Bazı ailelerde anne-kız ilişkisi ideal olmaktan uzaktır. Yakın ilişki, karşılıklı anlayışın garantisi değildir.
Kız büyüyene kadar bu ilişkide anne liderdir. İlişkinin sorumluluğu tamamen onun omuzlarına düşer. Anne kızını mal olarak almamalıdır. Çocuk çok küçük yaşta bile kendisi olabilmeli, kendi fikrine sahip olmalı ve karar verme yeteneğine sahip olmalıdır.
Kız büyüyor ve ilişkinin sorumluluğu her iki kadının da omuzlarına düşüyor. Kızı bir yandan özgürlüğün özlemini çekerken, diğer yandan annesinden destek istemektedir. Bir çatışma durumu ortaya çıktığında, anne tekrar bir toplantı için ilk adımı atmalıdır. Çocuğunu rakip olmadıklarına ve ne olursa olsun annenin hiçbir koşulda düşmanı olmayacağına ikna etmelidir.

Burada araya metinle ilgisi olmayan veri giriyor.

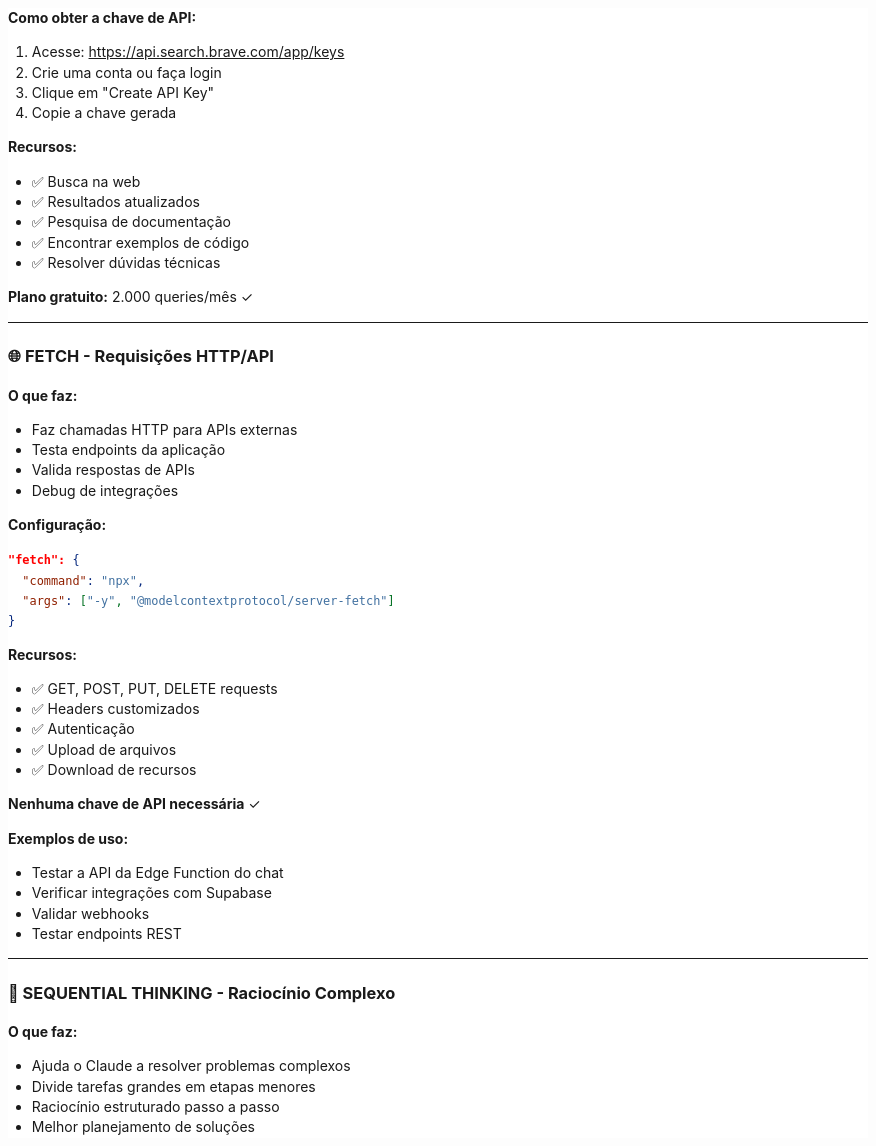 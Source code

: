 **Como obter a chave de API:**
1. Acesse: https://api.search.brave.com/app/keys
2. Crie uma conta ou faça login
3. Clique em "Create API Key"
4. Copie a chave gerada

**Recursos:**
- ✅ Busca na web
- ✅ Resultados atualizados
- ✅ Pesquisa de documentação
- ✅ Encontrar exemplos de código
- ✅ Resolver dúvidas técnicas

**Plano gratuito:** 2.000 queries/mês ✓

---

### 🌐 FETCH - Requisições HTTP/API

**O que faz:**
- Faz chamadas HTTP para APIs externas
- Testa endpoints da aplicação
- Valida respostas de APIs
- Debug de integrações

**Configuração:**
```json
"fetch": {
  "command": "npx",
  "args": ["-y", "@modelcontextprotocol/server-fetch"]
}
```

**Recursos:**
- ✅ GET, POST, PUT, DELETE requests
- ✅ Headers customizados
- ✅ Autenticação
- ✅ Upload de arquivos
- ✅ Download de recursos

**Nenhuma chave de API necessária** ✓

**Exemplos de uso:**
- Testar a API da Edge Function do chat
- Verificar integrações com Supabase
- Validar webhooks
- Testar endpoints REST

---

### 🧠 SEQUENTIAL THINKING - Raciocínio Complexo

**O que faz:**
- Ajuda o Claude a resolver problemas complexos
- Divide tarefas grandes em etapas menores
- Raciocínio estruturado passo a passo
- Melhor planejamento de soluções

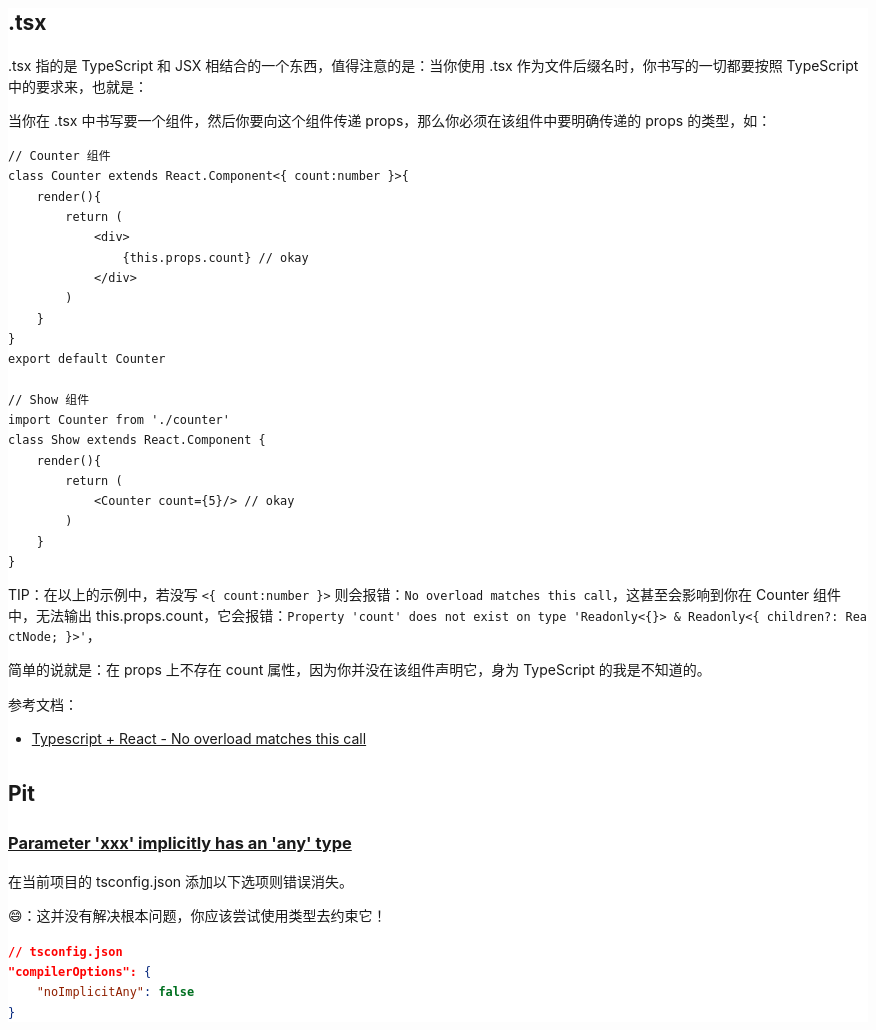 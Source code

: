 ## .tsx

.tsx 指的是 TypeScript 和 JSX 相结合的一个东西，值得注意的是：当你使用 .tsx 作为文件后缀名时，你书写的一切都要按照 TypeScript 中的要求来，也就是：

当你在 .tsx 中书写要一个组件，然后你要向这个组件传递 props，那么你必须在该组件中要明确传递的 props 的类型，如：

```tsx
// Counter 组件
class Counter extends React.Component<{ count:number }>{ 
    render(){
        return (
        	<div>
            	{this.props.count} // okay
            </div>
        )
    }
}
export default Counter

// Show 组件
import Counter from './counter'
class Show extends React.Component {
    render(){
        return (
        	<Counter count={5}/> // okay
        )
    }
}
```

TIP：在以上的示例中，若没写 `<{ count:number }>` 则会报错：`No overload matches this call`，这甚至会影响到你在 Counter 组件中，无法输出 this.props.count，它会报错：`Property 'count' does not exist on type 'Readonly<{}> & Readonly<{ children?: ReactNode; }>'`，

简单的说就是：在 props 上不存在 count 属性，因为你并没在该组件声明它，身为 TypeScript 的我是不知道的。

参考文档：

- [Typescript + React - No overload matches this call](https://stackoverflow.com/questions/60490456/typescript-react-no-overload-matches-this-call)

## Pit

### [Parameter 'xxx' implicitly has an 'any' type](https://stackoverflow.com/questions/43064221/typescript-ts7006-parameter-xxx-implicitly-has-an-any-type)

在当前项目的 tsconfig.json 添加以下选项则错误消失。

:smile:：这并没有解决根本问题，你应该尝试使用类型去约束它！

```json
// tsconfig.json
"compilerOptions": {
    "noImplicitAny": false
}
```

Annenin kendini tamamen ve tamamen kızına adadığı bir ailede, genellikle annenin tüm dikkatinin her zaman sadece kendisinde olduğundan emin olan bir kişi büyür. Ve "kızını açık bir yolculuğa göndermek" için herhangi bir girişimde, anne reddedilir. Kız, annenin ihtiyaçlarını karşılamaya devam etmesi gerektiğine, ancak aynı zamanda özgürlüğüne tecavüz etmemesi gerektiğine inanıyor. Burada annenin kendini aşması gerekiyor. Yetişkin bir kız, sorunlarını bağımsız olarak çözmeli ve mevcut yaşam durumundan bir çıkış yolu bulmalıdır.
Her iki taraftaki ilişkileri herhangi bir yaşta yeniden kurmak istiyorsanız, yalnızca açık sözlü bir konuşma her derde deva olabilir.